May 072014 4 Responses

The Lowest Bar for Marital Success

It’s not a high bar. I would hope you have higher expectations for yourself and your marriage. But is a bar. It is a way to see if you are treating your spouse fairly.

Here it is:

Do you treat your spouse with at least the same amount of respect and dignity which you show to others?

That shouldn’t be the bar to which we compare our actions within marriage. The goal should be much higher. Yet it amazes me how often even this low bar isn’t met. (See: How to Stay Married in the Tough Times)

One of the most interesting aspects of the pastorate is how some people act differently around me than they do others. On multiple occasions I have interacted with a wedding coordinator or mother-of-the-bride in very cordial terms only to overhear them speak in very rude terms to someone on staff at the church, especially the custodial staff. They speak to others in a way they would never speak to me.

With me they show respect, kindness, and restraint, but with others they are rude, vile, and demanding. It’s an ugly hypocrisy.

Far too many people are this way. Yet what is shocking is that for many who would never be rude or demanding of a stranger, they have no problem being that way to their spouse. (See: Respect–a Necessary Ingredient for a Successful Marriage)

This is the lowest bar for marital success: never treat your spouse in a way you would not treat a stranger.

Of course, a willingness to be rude to a stranger does not give you an excuse to be rude to your spouse. Rudeness should be avoided with all people, but especially at home.

Yet this basic concept does give us a level of expectation when it comes to how we communicate and live.

If you are kind and courteous to every person you meet, shouldn’t you be that way with your spouse?

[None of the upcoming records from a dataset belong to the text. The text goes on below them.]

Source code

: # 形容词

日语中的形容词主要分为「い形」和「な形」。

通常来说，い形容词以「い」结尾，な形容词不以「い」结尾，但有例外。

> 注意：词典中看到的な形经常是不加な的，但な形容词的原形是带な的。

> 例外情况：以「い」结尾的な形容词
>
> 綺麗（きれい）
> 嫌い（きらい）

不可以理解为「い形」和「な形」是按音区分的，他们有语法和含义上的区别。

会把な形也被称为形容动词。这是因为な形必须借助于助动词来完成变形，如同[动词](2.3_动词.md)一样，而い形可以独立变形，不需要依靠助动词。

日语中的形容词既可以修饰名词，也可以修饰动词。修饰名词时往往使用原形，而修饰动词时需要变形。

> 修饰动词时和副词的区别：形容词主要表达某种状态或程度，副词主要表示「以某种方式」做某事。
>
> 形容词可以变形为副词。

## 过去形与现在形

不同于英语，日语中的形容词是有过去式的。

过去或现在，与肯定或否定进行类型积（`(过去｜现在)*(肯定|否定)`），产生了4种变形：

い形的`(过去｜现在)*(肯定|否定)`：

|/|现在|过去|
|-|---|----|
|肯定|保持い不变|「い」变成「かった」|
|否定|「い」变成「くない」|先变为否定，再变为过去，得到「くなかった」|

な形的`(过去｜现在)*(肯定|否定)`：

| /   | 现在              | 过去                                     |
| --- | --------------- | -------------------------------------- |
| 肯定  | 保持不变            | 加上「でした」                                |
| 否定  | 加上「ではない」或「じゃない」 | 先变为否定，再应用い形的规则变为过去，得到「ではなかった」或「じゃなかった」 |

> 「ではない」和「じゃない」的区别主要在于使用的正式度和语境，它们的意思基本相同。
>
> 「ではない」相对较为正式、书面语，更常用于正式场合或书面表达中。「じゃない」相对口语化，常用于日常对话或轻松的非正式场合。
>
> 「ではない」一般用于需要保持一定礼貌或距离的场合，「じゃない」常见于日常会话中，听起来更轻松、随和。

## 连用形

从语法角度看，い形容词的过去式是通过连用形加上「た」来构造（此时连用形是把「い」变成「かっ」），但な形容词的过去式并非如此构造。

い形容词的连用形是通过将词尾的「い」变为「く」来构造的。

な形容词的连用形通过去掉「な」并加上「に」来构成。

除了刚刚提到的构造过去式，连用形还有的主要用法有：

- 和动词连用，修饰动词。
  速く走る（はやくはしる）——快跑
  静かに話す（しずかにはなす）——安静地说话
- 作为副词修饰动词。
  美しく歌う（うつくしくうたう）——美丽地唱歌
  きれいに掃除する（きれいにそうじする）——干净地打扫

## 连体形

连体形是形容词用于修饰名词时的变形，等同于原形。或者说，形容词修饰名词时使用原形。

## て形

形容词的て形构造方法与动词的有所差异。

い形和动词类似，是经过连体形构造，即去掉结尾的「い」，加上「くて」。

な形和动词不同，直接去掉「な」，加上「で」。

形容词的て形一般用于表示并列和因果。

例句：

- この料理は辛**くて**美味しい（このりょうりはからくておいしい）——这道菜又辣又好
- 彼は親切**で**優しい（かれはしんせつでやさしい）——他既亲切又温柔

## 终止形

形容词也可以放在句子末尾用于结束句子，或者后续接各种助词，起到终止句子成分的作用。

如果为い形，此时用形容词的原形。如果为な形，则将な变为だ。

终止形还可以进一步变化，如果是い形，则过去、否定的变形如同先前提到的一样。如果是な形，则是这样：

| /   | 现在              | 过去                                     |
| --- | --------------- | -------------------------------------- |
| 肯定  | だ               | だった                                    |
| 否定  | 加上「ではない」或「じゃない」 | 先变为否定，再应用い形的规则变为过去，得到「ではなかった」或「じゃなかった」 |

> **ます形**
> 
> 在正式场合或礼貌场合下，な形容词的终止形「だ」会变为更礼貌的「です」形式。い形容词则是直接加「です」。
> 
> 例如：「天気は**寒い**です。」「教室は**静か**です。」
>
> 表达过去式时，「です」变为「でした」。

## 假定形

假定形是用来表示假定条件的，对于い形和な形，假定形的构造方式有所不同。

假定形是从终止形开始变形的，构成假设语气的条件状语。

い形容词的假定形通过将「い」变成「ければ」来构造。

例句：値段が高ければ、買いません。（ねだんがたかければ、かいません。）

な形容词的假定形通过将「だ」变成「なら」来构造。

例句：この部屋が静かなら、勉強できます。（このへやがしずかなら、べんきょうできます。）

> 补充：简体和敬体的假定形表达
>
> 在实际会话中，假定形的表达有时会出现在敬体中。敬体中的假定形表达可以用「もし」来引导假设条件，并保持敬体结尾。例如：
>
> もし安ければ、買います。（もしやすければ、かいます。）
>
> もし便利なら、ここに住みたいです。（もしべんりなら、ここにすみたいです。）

If you are overly helpful in every situation in your life, shouldn’t you be that way at home?

If you are deeply thoughtful and compassionate to the pain of others, shouldn’t your husband or wife feel known and cared for?

If you would never raise your voice to a stranger, should you ever raise your voice to your spouse?

Of course we can’t be perfect. Everyone will make mistakes. Marriage should be the ultimate place in which grace and mercy are both received and given. (See: How to Handle Friction in Marriage)

Yet my wife has every right to assume that she will get the best of me. If I care for others, I will care for her more. If I speak kindly to others, I will speak kindly to her. If I would never yell at a co-worker or demean a friend or be rude to a cashier, then I will never yell, demean, or be rude to her. And if I am, I will recognize it, apologize, and change my action.

However, in many relationships, instead of giving the best of ourselves to one another, we give the worst.

People say and do things to their spouse which they would never say or do to me or a friend or a co-worker or a waitress or someone they had just met. It can be so drastic that it is often hard to believe. When one spouse describes the other spouse’s behavior, we have no reference point for it because we have never seen anything like it.

Those marriages are not even leaping over the lowest bar of marital expectation. (See: The Number One Cause for Divorce)

Consider yourself for a moment. If you treated your spouse while you were dating the way you treat them now, would they have ever agreed to marry you? Who thinks you are a better man–your wife or a waitress? Who respects you more–your husband or a co-worker?

We often use the phrase “common courtesy.” It is a general understanding of how people deserve to be treated no matter who they are, what they are doing, or how you happen to interact with them.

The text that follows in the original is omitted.